Edited by Rachel Ramey

Everyone has a routine. Whether it’s a daily commute to work, or a morning cup of coffee, these small repetitive tasks bring ritual, comfort and calm to the start of a day.  For those who have lived through a disaster, it’s often hard to re-establish these rituals in the aftermath of destruction.

Meet Red Cross volunteers, Janet and Frank Piccola, who understood that, following Superstorm Sandy, returning to a routine was critical for displaced disaster victims living in shelters.

When an early evening inventory revealed a shortage of coffee cups for the following morning, our volunteers cautiously braved a wicked nor’easter snowstorm to make their way down the snowy road to Walmart. Their purpose for braving that evening’s stormy weather? Securing 1,000 coffee cups before closing the doors of the shelter for the night. Because of the dedicated teamwork of these shelter volunteers, they were able to find a way to honor the value of even the most basic routine during a time of crisis.

The Piccolas began volunteering for the Red Cross in 2011 after reading an article in the newspaper about current Red Cross assistance for individuals displaced by local fires.  Both had recently retired from their careers in public service, Janet as a CalFire Chief and Frank a member of the US Army Corps of Engineers, and they were looking for their next adventure in Sacremento, CA.

Soon after taking their first volunteer assignment at an evacuation center in Amador County, Janet and Frank deployed to the East Coast for Sandy, where they both agreed that they felt like they were able to make a difference. The Piccolas warmly recounted their fulfilling work as volunteers in the shelters, from helping people with special needs, to sewing on buttons (and yes, even securing coffee cups late at night).

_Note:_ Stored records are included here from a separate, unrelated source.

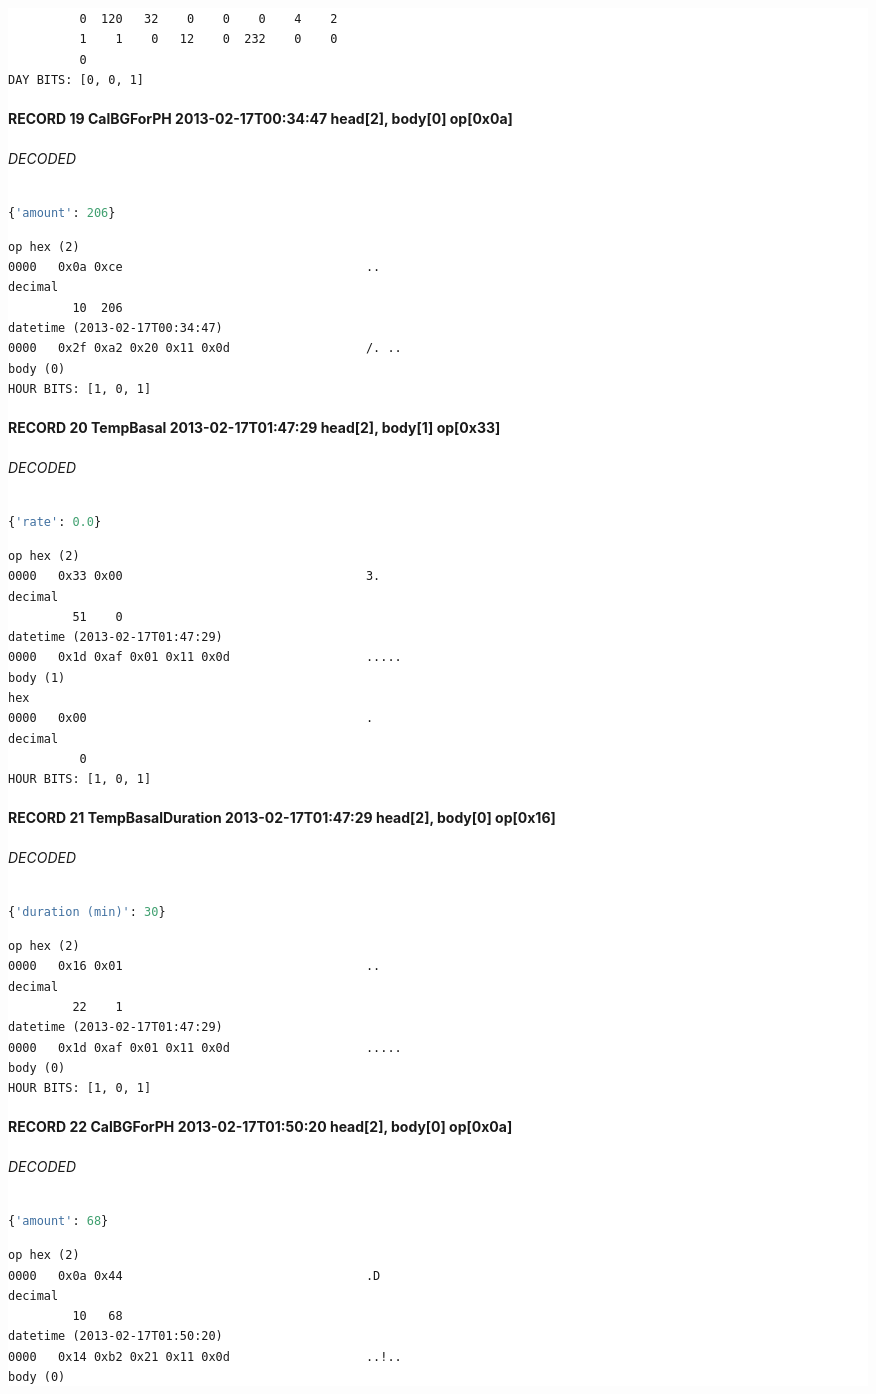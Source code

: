               0  120   32    0    0    0    4    2
              1    1    0   12    0  232    0    0
              0
    DAY BITS: [0, 0, 1]
#### RECORD 19 CalBGForPH 2013-02-17T00:34:47 head[2], body[0] op[0x0a]
###### DECODED
```python
{'amount': 206}
```
    op hex (2)
    0000   0x0a 0xce                                  ..
    decimal
             10  206
    datetime (2013-02-17T00:34:47)
    0000   0x2f 0xa2 0x20 0x11 0x0d                   /. ..
    body (0)
    HOUR BITS: [1, 0, 1]
#### RECORD 20 TempBasal 2013-02-17T01:47:29 head[2], body[1] op[0x33]
###### DECODED
```python
{'rate': 0.0}
```
    op hex (2)
    0000   0x33 0x00                                  3.
    decimal
             51    0
    datetime (2013-02-17T01:47:29)
    0000   0x1d 0xaf 0x01 0x11 0x0d                   .....
    body (1)
    hex
    0000   0x00                                       .
    decimal
              0
    HOUR BITS: [1, 0, 1]
#### RECORD 21 TempBasalDuration 2013-02-17T01:47:29 head[2], body[0] op[0x16]
###### DECODED
```python
{'duration (min)': 30}
```
    op hex (2)
    0000   0x16 0x01                                  ..
    decimal
             22    1
    datetime (2013-02-17T01:47:29)
    0000   0x1d 0xaf 0x01 0x11 0x0d                   .....
    body (0)
    HOUR BITS: [1, 0, 1]
#### RECORD 22 CalBGForPH 2013-02-17T01:50:20 head[2], body[0] op[0x0a]
###### DECODED
```python
{'amount': 68}
```
    op hex (2)
    0000   0x0a 0x44                                  .D
    decimal
             10   68
    datetime (2013-02-17T01:50:20)
    0000   0x14 0xb2 0x21 0x11 0x0d                   ..!..
    body (0)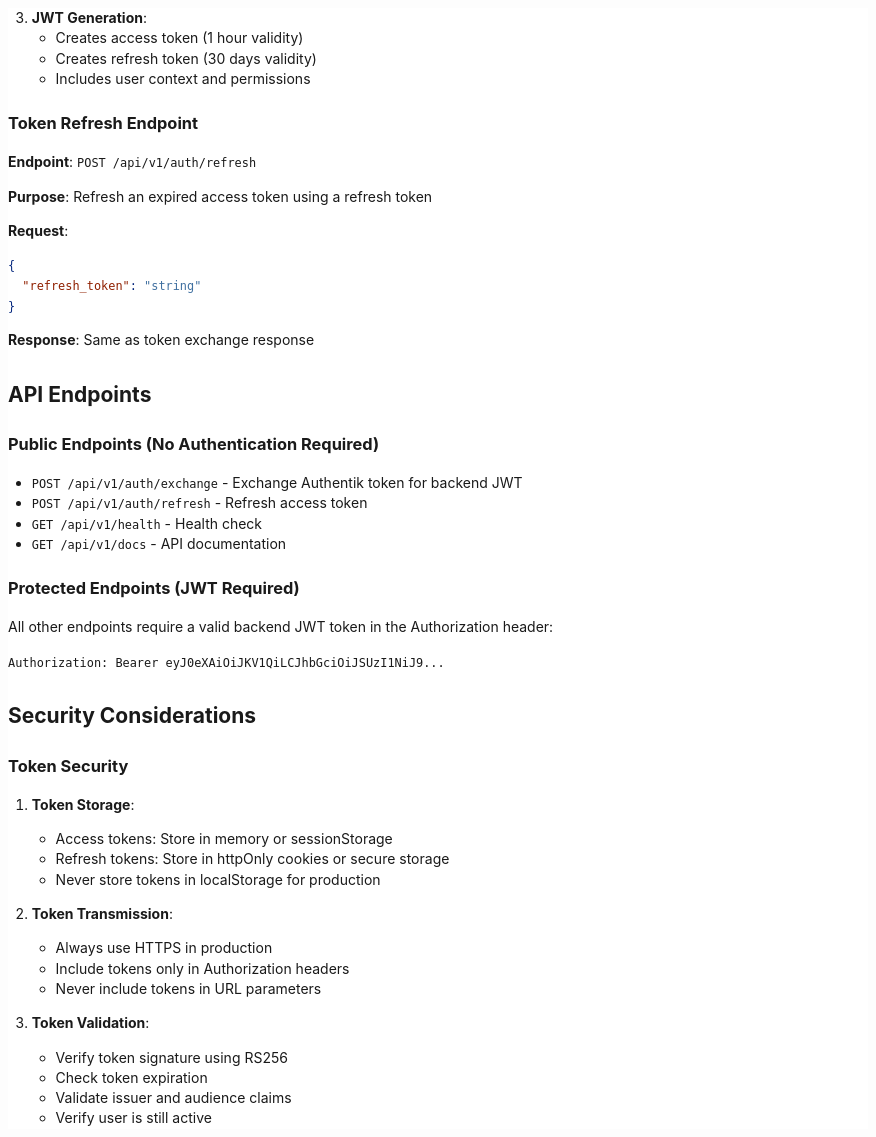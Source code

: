 3. **JWT Generation**:
   - Creates access token (1 hour validity)
   - Creates refresh token (30 days validity)
   - Includes user context and permissions

### Token Refresh Endpoint

**Endpoint**: `POST /api/v1/auth/refresh`

**Purpose**: Refresh an expired access token using a refresh token

**Request**:

```json
{
  "refresh_token": "string"
}
```

**Response**: Same as token exchange response

## API Endpoints

### Public Endpoints (No Authentication Required)

- `POST /api/v1/auth/exchange` - Exchange Authentik token for backend JWT
- `POST /api/v1/auth/refresh` - Refresh access token
- `GET /api/v1/health` - Health check
- `GET /api/v1/docs` - API documentation

### Protected Endpoints (JWT Required)

All other endpoints require a valid backend JWT token in the Authorization header:

```http
Authorization: Bearer eyJ0eXAiOiJKV1QiLCJhbGciOiJSUzI1NiJ9...
```

## Security Considerations

### Token Security

1. **Token Storage**:
   - Access tokens: Store in memory or sessionStorage
   - Refresh tokens: Store in httpOnly cookies or secure storage
   - Never store tokens in localStorage for production

2. **Token Transmission**:
   - Always use HTTPS in production
   - Include tokens only in Authorization headers
   - Never include tokens in URL parameters

3. **Token Validation**:
   - Verify token signature using RS256
   - Check token expiration
   - Validate issuer and audience claims
   - Verify user is still active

Frank deployed two other times to help with Sandy, and also to flood areas in northern Florida and Colorado. For those efforts, he worked to secure resources in the community, located people who had not been in contact with their families and helped with those who had been displaced.

In 2014, when Janet and Frank relocated to Port Angeles, Washington, their volunteer journey was far from over.  Once settled, they again reached out to the Red Cross and found a dedicated group of volunteers who quickly helped them engage in the volunteer community of Clallam County Red Cross, reminding them that Red Cross volunteering can happen anywhere.

Not only has their work helping others been fulfilling, but the couple has found that volunteering as a team has taught them a few things they didn’t know about each other. They have also been surprised at the opportunities volunteering has provided to learn new skills and, through their work, have come to really appreciate all of the good people they’ve crossed paths with. They definitely have the Red Cross volunteer “bug” and, we’re happy they’ve found a new home base in Clallam County.